An **AVL Tree in C#** is a specialized Binary Search Tree that improves the worst-case running time by self-balancing. Since an AVL Tree is a specialized Binary Tree, the AVL Tree class is built upon the C# Binary Tree class.

An AVL Tree has the advantage that operations have the same running time across different scenarios. A regular Binary Tree on the other hand has a good expected running time, but has a worst-case running time of that of a LinkedList.

The AVL Tree achieves its stable running time by self-balancing.

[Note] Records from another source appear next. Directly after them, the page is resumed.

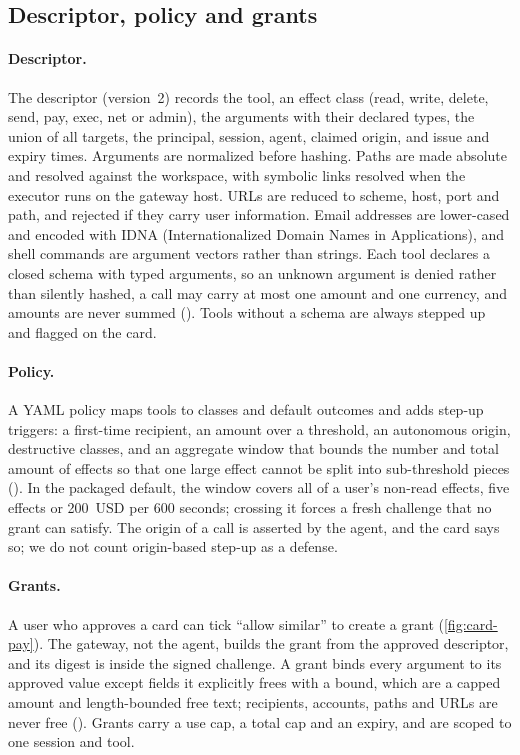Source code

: \subsection{Descriptor, policy and grants}

\paragraph{Descriptor.} The descriptor (version~2) records the tool, an effect class (read, write, delete, send,
pay, exec, net or admin), the arguments with their declared types, the union of all targets, the principal,
session, agent, claimed origin, and issue and expiry times. Arguments are normalized before hashing. Paths are made
absolute and resolved against the workspace, with symbolic links resolved when the executor runs on the gateway
host. URLs are reduced to scheme, host, port and path, and rejected if they carry user information. Email
addresses are lower-cased and encoded with IDNA (Internationalized Domain Names in Applications), and shell
commands are argument vectors rather than strings. Each tool
declares a closed schema with typed arguments, so an unknown argument is denied rather than silently hashed, a call
may carry at most one amount and one currency, and amounts are never summed (). Tools without a schema are
always stepped up and flagged on the card.

\paragraph{Policy.} A YAML policy maps tools to classes and default outcomes and adds step-up triggers: a
first-time recipient, an amount over a threshold, an autonomous origin, destructive classes, and an aggregate
window that bounds the number and total amount of effects so that one large effect cannot be split into
sub-threshold pieces (). In the packaged default, the window covers all of a user's non-read effects,
five effects or 200~USD per 600 seconds; crossing it forces a fresh challenge that no grant can satisfy.
The origin of a call is asserted by the agent, and the card says so; we do not count origin-based step-up as a
defense.

\paragraph{Grants.} A user who approves a card can tick ``allow similar'' to create a grant (\cref{fig:card-pay}).
The gateway, not the agent, builds the grant from the approved descriptor, and its digest is inside the signed
challenge. A grant binds every argument to its approved value except fields it explicitly frees with a bound,
which are a capped amount and length-bounded free text; recipients, accounts, paths and URLs are never free
(). Grants carry a use cap, a total cap and an expiry, and are scoped to one session and tool.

The balance of any node on a C# AVL Tree (or any kind of binary tree) is given by:

height of the right subtree - height of the left subtree

By subtracting the difference in heights of the children nodes, the balance of a given node can be calculated. As expected, a low number means that the difference between heights is low, making the AVL Tree balanced. Because an AVL Tree is constantly rebalancing itself, the balance of any given node will always be one of the following values: 0, -1, 1, -2, 2

In all cases, a balance of 2 or -2 means the node is *unbalanced* and the tree has to be rebalanced.

An AVL Tree is rebalanced by *rotating *segments of nodes. An AVL Tree rotation is done by shifting the parent-child relations of a node and it's left or right subtree, depending on whether the rotation is done left or right.

When an AVL Tree is unbalanced, it will always be due to one of four cases. Each case is handled with different rotations to rebalance the tree:

Right-Right: The right subtree outweighs because of a right leaf node. A single left rotation balances the tree.

Right-Left: The right subtree outweighs because of a left leaf node. To balance the right child node is rotated right, then the parent node is rotated left.

Left-Left: The left subtree outweights because of a left leaf node. A single right rotation balances the tree.

Left-Right: Similarly to the Right-Left, except a left rotation is done first followed by a right rotation.

Each of the four cases above can be determined by the balance numbers alone, since a positive balance number means the right subtree outweighs the left and a negative number means the opposite.

Also note that none of the rotations will violate the basic principles of an AVL Tree, elements in the left subtree will still be smaller than elements in the right subtree.

There is only two times when balancing the AVL Tree is necessary: insertion and removal.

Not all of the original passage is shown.